March 26, 2008 at 3:30 am
Hello! everyone 🙂
Please help me to solve this .... how I should compare Convergys and Congys or similar type of strings...
Regards,
Ahmad
Regards,
[font="Verdana"]Sqlfrenzy[/font]
March 26, 2008 at 8:09 am
March 26, 2008 at 8:31 am
Ahmad Osama (3/26/2008)
Hello! everyone 🙂Please help me to solve this .... how I should compare Convergys and Congys or similar type of strings...
Regards,
Ahmad
Well, one way to compare them is to use SOUNDEX (see http://msdn2.microsoft.com/en-us/library/ms189282.aspx)
You can use it like:
SELECT DIFFERENCE('Convergys', 'Congys')
Regards,
Andras
March 26, 2008 at 11:34 am
mrpolecat (3/26/2008)
What do you want to know about them? How alike they are or how different? Are you looking for words that start the same, end the same, have x number of same characters?What are your expected results?

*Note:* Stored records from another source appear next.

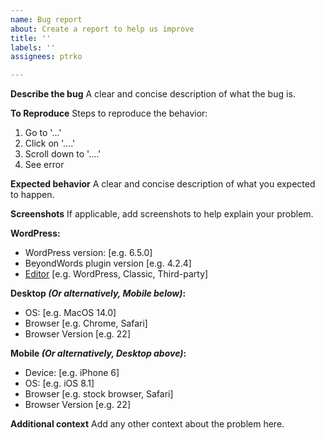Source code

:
 ```yaml
---
name: Bug report
about: Create a report to help us improve
title: ''
labels: ''
assignees: ptrko

---
```


**Describe the bug**
A clear and concise description of what the bug is.

**To Reproduce**
Steps to reproduce the behavior:
1. Go to '...'
2. Click on '....'
3. Scroll down to '....'
4. See error

**Expected behavior**
A clear and concise description of what you expected to happen.

**Screenshots**
If applicable, add screenshots to help explain your problem.

**WordPress:**
 - WordPress version: [e.g. 6.5.0]
 - BeyondWords plugin version [e.g. 4.2.4]
 - [Editor](https://wordpress.com/support/editors/) [e.g. WordPress, Classic, Third-party]

**Desktop *(Or alternatively, Mobile below)*:**
 - OS: [e.g. MacOS 14.0]
 - Browser [e.g. Chrome, Safari]
 - Browser Version [e.g. 22]

**Mobile *(Or alternatively, Desktop above)*:**
 - Device: [e.g. iPhone 6]
 - OS: [e.g. iOS 8.1]
 - Browser [e.g. stock browser, Safari]
 - Browser Version [e.g. 22]

**Additional context**
Add any other context about the problem here.
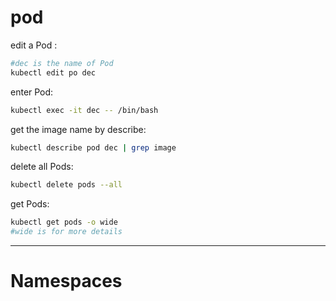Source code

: # pod
edit a Pod :
```bash 
#dec is the name of Pod
kubectl edit po dec
```
enter Pod:
```bash
kubectl exec -it dec -- /bin/bash
```
get the image name by describe:
```bash 
kubectl describe pod dec | grep image
```
delete all Pods:
```bash
kubectl delete pods --all
```
get Pods:
```bash 
kubectl get pods -o wide
#wide is for more details 
```
---
# Namespaces
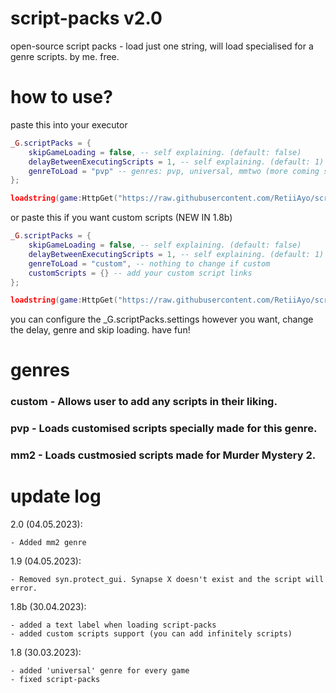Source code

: # script-packs v2.0

open-source script packs - load just one string, will load specialised for a genre scripts. by me. free.

# how to use?
paste this into your executor

```lua
_G.scriptPacks = {
	skipGameLoading = false, -- self explaining. (default: false)
	delayBetweenExecutingScripts = 1, -- self explaining. (default: 1)
	genreToLoad = "pvp" -- genres: pvp, universal, mmtwo (more coming soon)
};

loadstring(game:HttpGet("https://raw.githubusercontent.com/RetiiAyo/script-packs/main/loader.lua"))()
```

or paste this if you want custom scripts (NEW IN 1.8b)
```lua
_G.scriptPacks = {
    skipGameLoading = false, -- self explaining. (default: false)
    delayBetweenExecutingScripts = 1, -- self explaining. (default: 1)
    genreToLoad = "custom", -- nothing to change if custom
    customScripts = {} -- add your custom script links
};

loadstring(game:HttpGet("https://raw.githubusercontent.com/RetiiAyo/script-packs/main/loader.lua"))()
```

you can configure the _G.scriptPacks.settings however you want, change the delay, genre and skip loading. have fun!

# genres

### custom - Allows user to add any scripts in their liking.
### pvp - Loads customised scripts specially made for this genre.
### mm2 - Loads custmosied scripts made for Murder Mystery 2.

# update log

2.0 (04.05.2023):
```
- Added mm2 genre
```

1.9 (04.05.2023):
```
- Removed syn.protect_gui. Synapse X doesn't exist and the script will error.
```

1.8b (30.04.2023):
```
- added a text label when loading script-packs
- added custom scripts support (you can add infinitely scripts)
```

1.8 (30.03.2023):
```
- added 'universal' genre for every game
- fixed script-packs
```
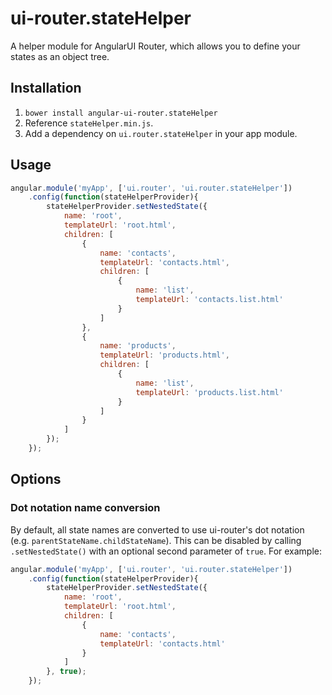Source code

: # ui-router.stateHelper
A helper module for AngularUI Router, which allows you to define your states as an object tree.

## Installation
1. `bower install angular-ui-router.stateHelper`
2. Reference `stateHelper.min.js`.
3. Add a dependency on `ui.router.stateHelper` in your app module.

## Usage
``` javascript
angular.module('myApp', ['ui.router', 'ui.router.stateHelper'])
	.config(function(stateHelperProvider){
		stateHelperProvider.setNestedState({
			name: 'root',
			templateUrl: 'root.html',
			children: [
				{
					name: 'contacts',
					templateUrl: 'contacts.html',
					children: [
						{
							name: 'list',
							templateUrl: 'contacts.list.html'
						}
					]
				},
				{
					name: 'products',
					templateUrl: 'products.html',
					children: [
						{
							name: 'list',
							templateUrl: 'products.list.html'
						}
					]
				}
			]
		});
	});
```

## Options
### Dot notation name conversion
By default, all state names are converted to use ui-router's dot notation (e.g. `parentStateName.childStateName`).
This can be disabled by calling `.setNestedState()` with an optional second parameter of `true`.
For example:

``` javascript
angular.module('myApp', ['ui.router', 'ui.router.stateHelper'])
	.config(function(stateHelperProvider){
		stateHelperProvider.setNestedState({
			name: 'root',
			templateUrl: 'root.html',
			children: [
				{
					name: 'contacts',
					templateUrl: 'contacts.html'
				}
			]
		}, true);
	});
```
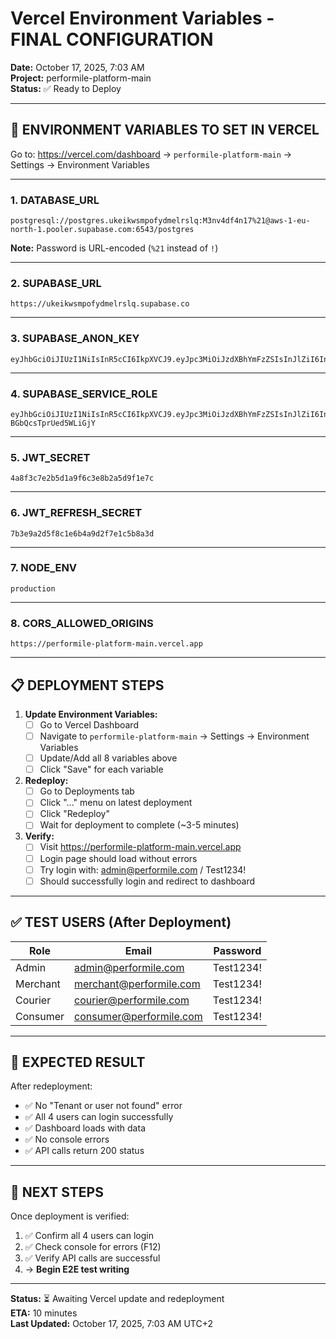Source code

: # Vercel Environment Variables - FINAL CONFIGURATION
**Date:** October 17, 2025, 7:03 AM  
**Project:** performile-platform-main  
**Status:** ✅ Ready to Deploy

---

## 🔐 ENVIRONMENT VARIABLES TO SET IN VERCEL

Go to: https://vercel.com/dashboard → `performile-platform-main` → Settings → Environment Variables

---

### **1. DATABASE_URL**
```
postgresql://postgres.ukeikwsmpofydmelrslq:M3nv4df4n17%21@aws-1-eu-north-1.pooler.supabase.com:6543/postgres
```
**Note:** Password is URL-encoded (`%21` instead of `!`)

---

### **2. SUPABASE_URL**
```
https://ukeikwsmpofydmelrslq.supabase.co
```

---

### **3. SUPABASE_ANON_KEY**
```
eyJhbGciOiJIUzI1NiIsInR5cCI6IkpXVCJ9.eyJpc3MiOiJzdXBhYmFzZSIsInJlZiI6InVrZWlrd3NtcG9meWRtZWxyc2xxIiwicm9sZSI6ImFub24iLCJpYXQiOjE3NTkyMjUzMzAsImV4cCI6MjA3NDgwMTMzMH0.OtmOkufOv8U5u3zfnv8nRhLGVThosrrcQO2HVaIbRV4
```

---

### **4. SUPABASE_SERVICE_ROLE**
```
eyJhbGciOiJIUzI1NiIsInR5cCI6IkpXVCJ9.eyJpc3MiOiJzdXBhYmFzZSIsInJlZiI6InVrZWlrd3NtcG9meWRtZWxyc2xxIiwicm9sZSI6InNlcnZpY2Vfcm9sZSIsImlhdCI6MTc1OTIyNTMzMCwiZXhwIjoyMDc0ODAxMzMwfQ.lGG_-8VQWgNyPjCTAB3Mhgs-BGbQcsTprUed5WLiGjY
```

---

### **5. JWT_SECRET**
```
4a8f3c7e2b5d1a9f6c3e8b2a5d9f1e7c
```

---

### **6. JWT_REFRESH_SECRET**
```
7b3e9a2d5f8c1e6b4a9d2f7e1c5b8a3d
```

---

### **7. NODE_ENV**
```
production
```

---

### **8. CORS_ALLOWED_ORIGINS**
```
https://performile-platform-main.vercel.app
```

---

## 📋 DEPLOYMENT STEPS

1. **Update Environment Variables:**
   - [ ] Go to Vercel Dashboard
   - [ ] Navigate to `performile-platform-main` → Settings → Environment Variables
   - [ ] Update/Add all 8 variables above
   - [ ] Click "Save" for each variable

2. **Redeploy:**
   - [ ] Go to Deployments tab
   - [ ] Click "..." menu on latest deployment
   - [ ] Click "Redeploy"
   - [ ] Wait for deployment to complete (~3-5 minutes)

3. **Verify:**
   - [ ] Visit https://performile-platform-main.vercel.app
   - [ ] Login page should load without errors
   - [ ] Try login with: admin@performile.com / Test1234!
   - [ ] Should successfully login and redirect to dashboard

---

## ✅ TEST USERS (After Deployment)

| Role | Email | Password |
|------|-------|----------|
| Admin | admin@performile.com | Test1234! |
| Merchant | merchant@performile.com | Test1234! |
| Courier | courier@performile.com | Test1234! |
| Consumer | consumer@performile.com | Test1234! |

---

## 🎯 EXPECTED RESULT

After redeployment:
- ✅ No "Tenant or user not found" error
- ✅ All 4 users can login successfully
- ✅ Dashboard loads with data
- ✅ No console errors
- ✅ API calls return 200 status

---

## 🚀 NEXT STEPS

Once deployment is verified:
1. ✅ Confirm all 4 users can login
2. ✅ Check console for errors (F12)
3. ✅ Verify API calls are successful
4. → **Begin E2E test writing**

---

**Status:** ⏳ Awaiting Vercel update and redeployment  
**ETA:** 10 minutes  
**Last Updated:** October 17, 2025, 7:03 AM UTC+2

sry i forget to tell that.. :)a function should return an interger which either represents how alike they are or how different are they
Regards,
[font="Verdana"]Sqlfrenzy[/font]
March 26, 2008 at 11:40 am
March 26, 2008 at 10:58 pm
Hi,
I want to check a user inputed company name with that of company that exist in our database in order to determine whether the user given company already exist in our database or it doesn't.As one can easily understand that users may misspell a company which already exist....so how should I check for these strings.....
Regards,
[font="Verdana"]Sqlfrenzy[/font]
March 27, 2008 at 10:23 am
If you have a table called CompanyNames you can query like this:
-- Remember to use procs to eliminate SQL injection
SELECT cid from CompanyNames where cname =
One project that I was on had an issue with this and a second table was created which stored the most used misspellings of a company name. Users entered the name and if it was wrong the app gave back a googlesqe, "did you mean...". Of course a better solution may be to update the application to let the user select an existing company.
ST
March 27, 2008 at 1:24 pm
souLTower (3/27/2008)
If you have a table called CompanyNames you can query like this:-- Remember to use procs to eliminate SQL injection
SELECT cid from CompanyNames where cname =
One project that I was on had an issue with this and a second table was created which stored the most used misspellings of a company name. Users entered the name and if it was wrong the app gave back a googlesqe, "did you mean...". Of course a better solution may be to update the application to let the user select an existing company.
ST
My issue is to restrict users to enter an existing company....I think that creating a new table to store most misspelled name of around 4 million companies is a tedious task..:)
Thanks
Ahmas
Regards,
[font="Verdana"]Sqlfrenzy[/font]
March 28, 2008 at 8:43 am
Hi Ahmad, depending on how many rows you're working with, fuzzy matching may also be an option. You could employ SOUNDEX or DIFFERENCE to quickly obtain a list of likely matches then run this through more sophisticated fuzzy matching algorithms to return the single best match to the app for eyeball checking.
Cheers
ChrisM
For fast, accurate and documented assistance in answering your questions, please read this article.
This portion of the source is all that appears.